### DATASET CONTENT
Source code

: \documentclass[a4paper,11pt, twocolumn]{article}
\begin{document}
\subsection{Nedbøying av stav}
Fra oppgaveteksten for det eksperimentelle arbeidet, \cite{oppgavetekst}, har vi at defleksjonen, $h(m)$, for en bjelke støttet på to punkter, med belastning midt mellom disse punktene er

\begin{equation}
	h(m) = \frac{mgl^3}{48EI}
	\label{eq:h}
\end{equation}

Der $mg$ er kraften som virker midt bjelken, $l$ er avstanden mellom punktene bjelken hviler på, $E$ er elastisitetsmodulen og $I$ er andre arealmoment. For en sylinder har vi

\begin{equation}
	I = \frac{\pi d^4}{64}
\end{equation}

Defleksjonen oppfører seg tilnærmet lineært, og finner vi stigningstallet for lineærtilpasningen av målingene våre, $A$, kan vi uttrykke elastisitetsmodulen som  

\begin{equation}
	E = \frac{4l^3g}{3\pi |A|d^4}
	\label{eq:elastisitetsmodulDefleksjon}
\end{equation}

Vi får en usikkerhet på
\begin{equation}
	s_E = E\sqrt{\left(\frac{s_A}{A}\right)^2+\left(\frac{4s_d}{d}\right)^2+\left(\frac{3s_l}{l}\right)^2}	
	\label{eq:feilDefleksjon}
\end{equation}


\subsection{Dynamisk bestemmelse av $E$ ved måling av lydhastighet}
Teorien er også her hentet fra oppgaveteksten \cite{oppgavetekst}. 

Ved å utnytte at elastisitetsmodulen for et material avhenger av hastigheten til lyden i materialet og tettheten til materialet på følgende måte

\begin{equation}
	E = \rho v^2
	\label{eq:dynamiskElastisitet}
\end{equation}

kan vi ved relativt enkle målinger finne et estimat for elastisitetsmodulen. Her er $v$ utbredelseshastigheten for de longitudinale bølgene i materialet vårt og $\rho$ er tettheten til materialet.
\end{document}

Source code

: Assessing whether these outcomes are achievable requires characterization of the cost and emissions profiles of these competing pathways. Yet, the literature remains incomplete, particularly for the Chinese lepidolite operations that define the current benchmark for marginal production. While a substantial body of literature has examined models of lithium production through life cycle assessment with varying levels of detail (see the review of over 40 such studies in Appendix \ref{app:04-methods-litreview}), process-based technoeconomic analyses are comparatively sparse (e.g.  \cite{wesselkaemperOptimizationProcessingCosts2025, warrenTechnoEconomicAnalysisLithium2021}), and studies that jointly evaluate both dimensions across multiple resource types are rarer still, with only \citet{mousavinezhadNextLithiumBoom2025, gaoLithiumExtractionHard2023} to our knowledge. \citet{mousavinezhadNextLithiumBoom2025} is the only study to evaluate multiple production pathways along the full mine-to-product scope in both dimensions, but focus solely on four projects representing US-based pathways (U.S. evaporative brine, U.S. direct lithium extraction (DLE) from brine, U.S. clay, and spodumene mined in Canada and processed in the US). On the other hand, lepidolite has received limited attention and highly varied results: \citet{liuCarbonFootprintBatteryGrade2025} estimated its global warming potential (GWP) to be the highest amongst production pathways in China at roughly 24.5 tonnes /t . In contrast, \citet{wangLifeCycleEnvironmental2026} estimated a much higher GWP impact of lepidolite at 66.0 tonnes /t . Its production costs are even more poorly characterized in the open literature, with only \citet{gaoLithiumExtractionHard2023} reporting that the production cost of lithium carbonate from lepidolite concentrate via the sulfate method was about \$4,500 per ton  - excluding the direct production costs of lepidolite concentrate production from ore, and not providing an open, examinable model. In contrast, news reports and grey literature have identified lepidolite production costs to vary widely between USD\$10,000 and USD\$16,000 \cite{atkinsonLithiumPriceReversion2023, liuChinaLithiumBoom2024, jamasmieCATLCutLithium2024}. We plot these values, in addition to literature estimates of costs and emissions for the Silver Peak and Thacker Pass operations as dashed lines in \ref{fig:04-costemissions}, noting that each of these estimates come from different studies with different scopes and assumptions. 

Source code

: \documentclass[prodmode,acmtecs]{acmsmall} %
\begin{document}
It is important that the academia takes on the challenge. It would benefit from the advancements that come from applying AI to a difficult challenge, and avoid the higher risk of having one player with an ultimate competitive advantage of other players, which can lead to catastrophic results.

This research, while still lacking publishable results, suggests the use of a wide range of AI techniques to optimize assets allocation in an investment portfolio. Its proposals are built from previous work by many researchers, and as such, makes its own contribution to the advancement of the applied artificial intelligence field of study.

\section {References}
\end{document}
--
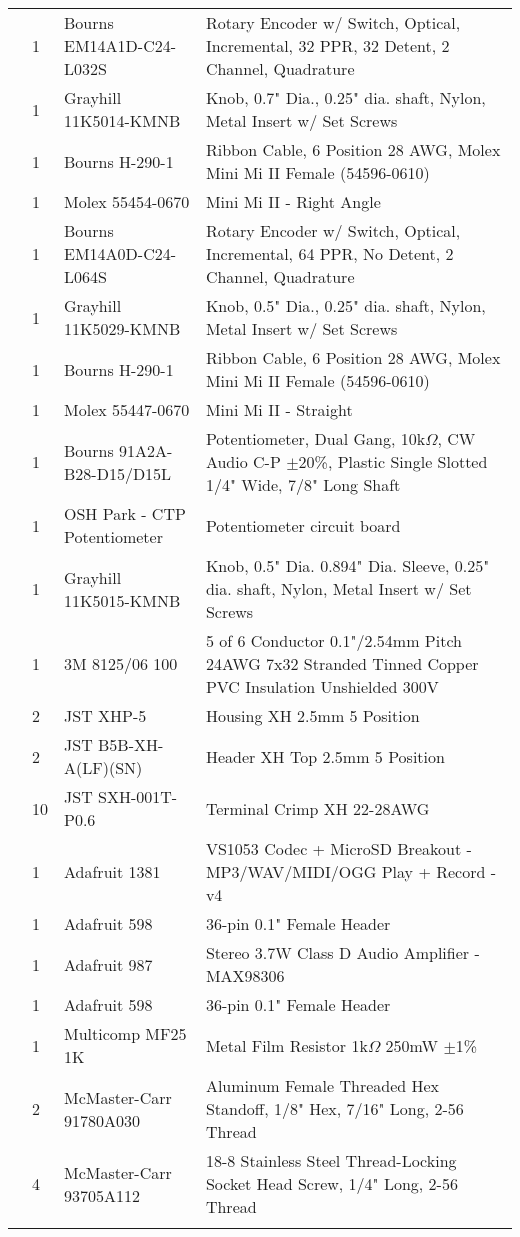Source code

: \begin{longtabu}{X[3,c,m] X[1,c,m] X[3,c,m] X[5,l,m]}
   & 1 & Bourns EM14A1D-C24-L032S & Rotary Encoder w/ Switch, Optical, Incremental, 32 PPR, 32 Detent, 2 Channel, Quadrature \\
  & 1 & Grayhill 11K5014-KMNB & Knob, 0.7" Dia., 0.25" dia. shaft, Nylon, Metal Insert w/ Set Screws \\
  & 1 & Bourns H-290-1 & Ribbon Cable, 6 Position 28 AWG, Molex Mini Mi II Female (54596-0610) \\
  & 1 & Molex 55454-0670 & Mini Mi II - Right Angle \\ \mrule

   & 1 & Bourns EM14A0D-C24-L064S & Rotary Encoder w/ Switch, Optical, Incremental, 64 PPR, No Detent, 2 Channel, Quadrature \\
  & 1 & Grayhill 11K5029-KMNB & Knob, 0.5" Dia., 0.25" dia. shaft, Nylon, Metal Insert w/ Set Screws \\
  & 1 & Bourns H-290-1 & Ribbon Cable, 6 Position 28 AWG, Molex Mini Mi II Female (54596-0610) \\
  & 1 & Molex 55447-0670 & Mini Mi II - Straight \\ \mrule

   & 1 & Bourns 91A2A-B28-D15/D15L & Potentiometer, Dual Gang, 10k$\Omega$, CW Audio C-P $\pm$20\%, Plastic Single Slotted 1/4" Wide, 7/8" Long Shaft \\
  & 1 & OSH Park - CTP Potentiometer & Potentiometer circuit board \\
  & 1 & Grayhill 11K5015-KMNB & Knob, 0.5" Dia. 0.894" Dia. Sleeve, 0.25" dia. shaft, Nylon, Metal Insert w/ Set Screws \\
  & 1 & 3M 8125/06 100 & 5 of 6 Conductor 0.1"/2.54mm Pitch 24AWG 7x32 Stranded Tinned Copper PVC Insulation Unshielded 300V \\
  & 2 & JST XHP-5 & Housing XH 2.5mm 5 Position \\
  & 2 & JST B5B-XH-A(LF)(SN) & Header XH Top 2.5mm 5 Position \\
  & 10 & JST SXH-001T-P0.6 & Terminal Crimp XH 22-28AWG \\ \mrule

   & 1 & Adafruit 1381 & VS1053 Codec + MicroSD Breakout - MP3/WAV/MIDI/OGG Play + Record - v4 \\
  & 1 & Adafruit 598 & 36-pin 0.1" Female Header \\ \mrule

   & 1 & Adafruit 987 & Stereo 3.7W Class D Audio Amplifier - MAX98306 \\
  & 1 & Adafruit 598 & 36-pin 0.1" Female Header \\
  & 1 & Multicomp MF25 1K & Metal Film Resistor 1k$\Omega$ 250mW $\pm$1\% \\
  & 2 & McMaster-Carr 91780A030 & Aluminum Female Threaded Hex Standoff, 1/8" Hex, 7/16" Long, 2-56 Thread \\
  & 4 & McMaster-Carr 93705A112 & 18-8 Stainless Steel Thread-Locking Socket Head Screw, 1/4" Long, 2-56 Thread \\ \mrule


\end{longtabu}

### TASK BRIEF
Find every line of the records holding "Channel". Answer with the count alone.

### COMPLETED EXERCISE
2